Impressionnante histoire culturelle, politique et littéraire de l’Allemagne au XIXe siècle. Où l’on souligne les jalons que connurent les courants démocrates avant qu’il ne se rallient pratiquement totalement à la realpolitik si chère à Bismarck. Où l’on met également en lumière les différences culturelles et politiques qui ont existées entre les mouvements réalistes français et allemands.


Extrait :

Nous proposons d'interpréter l'histoire culturelle de l'Allemagne entre 1848 et 1890, à la lumière de la notion de réalisme. Celle-ci, en effet, se révèle centrale dans le contexte de l'histoire des idées politiques et philosophiques, de l'histoire de l'art et de la littérature, de celle des institutions d'enseignement ou des intellectuels. L'histoire de la notion de réalisme ouvre, par ailleurs, des perspectives décisives sur l'histoire sociale, puisqu'il apparaît que l'engagement en faveur du réalisme conduira à cette époque à une redéfinition de la conception traditionnelle de la Bildung (culture personnelle, éducation, instruction) et du système culturel des classes moyennes bourgeoises, tandis que le rejet du réalisme ira de pair avec la défense d'une conception idéaliste de la culture, en référence à la tradition goethéenne et humboldtienne. Les positions adoptées face au réalisme sont, finalement, un révélateur permettant de reconstruire le « système culturel » de cette bourgeoisie (Bürgertum) qui se représente elle-même comme le juste milieu de la société contemporaine, entre les élites aristocratiques et les « classes dangereuses ».

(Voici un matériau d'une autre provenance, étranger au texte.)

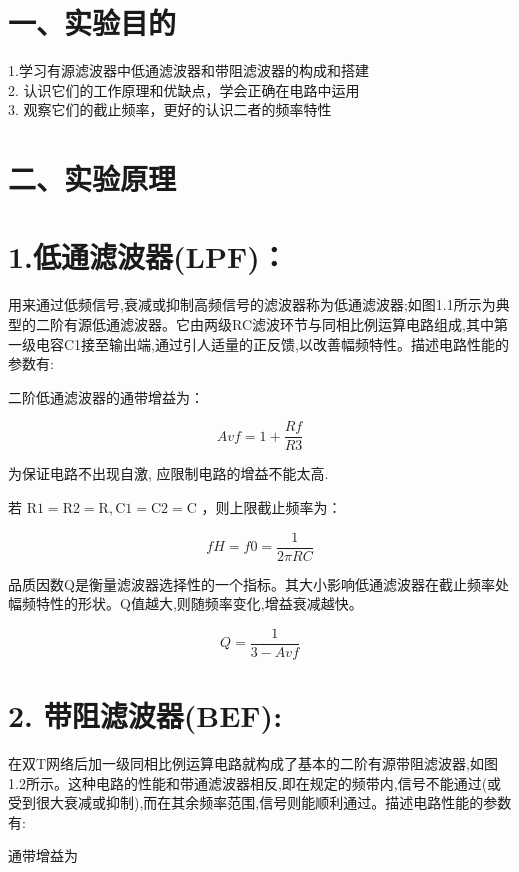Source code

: \documentclass[
  10
]{article}
\begin{document}
\section{一、实验目的}\label{ux4e00ux5b9eux9a8cux76eeux7684-4}

1.学习有源滤波器中低通滤波器和带阻滤波器的构成和搭建\\
2. 认识它们的工作原理和优缺点，学会正确在电路中运用\\
3. 观察它们的截止频率，更好的认识二者的频率特性

\section{二、实验原理}\label{ux4e8cux5b9eux9a8cux539fux7406-4}

\section{1.低通滤波器(LPF)：}\label{ux4f4eux901aux6ee4ux6ce2ux5668lpf}

用来通过低频信号,衰减或抑制高频信号的滤波器称为低通滤波器;如图1.1所示为典型的二阶有源低通滤波器。它由两级RC滤波环节与同相比例运算电路组成,其中第一级电容C1接至输出端,通过引人适量的正反馈,以改善幅频特性。描述电路性能的参数有:

二阶低通滤波器的通带增益为：

\[
A v f = 1 + \frac {R f}{R 3}
\]

为保证电路不出现自激, 应限制电路的增益不能太高.

若
\(\mathrm{R1} = \mathrm{R2} = \mathrm{R},\mathrm{C1} = \mathrm{C2} = \mathrm{C}\)
，则上限截止频率为：

\[
f H = f 0 = \frac {1}{2 \pi R C}
\]

品质因数Q是衡量滤波器选择性的一个指标。其大小影响低通滤波器在截止频率处幅频特性的形状。Q值越大,则随频率变化,增益衰减越快。

\[
Q = \frac {1}{3 - A v f}
\]

\section{2. 带阻滤波器(BEF):}\label{ux5e26ux963bux6ee4ux6ce2ux5668bef}

在双T网络后加一级同相比例运算电路就构成了基本的二阶有源带阻滤波器,如图1.2所示。这种电路的性能和带通滤波器相反,即在规定的频带内,信号不能通过(或受到很大衰减或抑制),而在其余频率范围,信号则能顺利通过。描述电路性能的参数有:

通带增益为
\end{document}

Cet essai d'histoire culturelle s'inspire librement du modèle de l'histoire des concepts (Begriffsgeschichte) de Reinhart Koselleck (1923-2006). Dans un texte intitulé « Histoire des concepts et histoire sociale ‘ », celui-ci montre que l'histoire des concepts, qui se fonde sur l'analyse et l'interprétation des textes et des discours, et se conçoit comme une modalité de l'histoire culturelle, se rattache aussi à l'histoire sociale. L'histoire de la notion de réalisme est, ainsi, selon cette approche, indissociable de la notion de bourgeoisie (Bürgertum)2 Les limites chronologiques de notre étude (1848-1890) restreignent, certes, la perspective diachronique généralement adoptée par Koselleck dans ses travaux d'histoire des concepts. Mais toute notion, et celle de réalisme ne fait pas exception à la règle, se définit à une époque donnée en fonction de ses significations antérieures : on est ainsi conduit, pour cerner la tradition allemande du réalisme, à remonter jusqu'au classicisme weimarien.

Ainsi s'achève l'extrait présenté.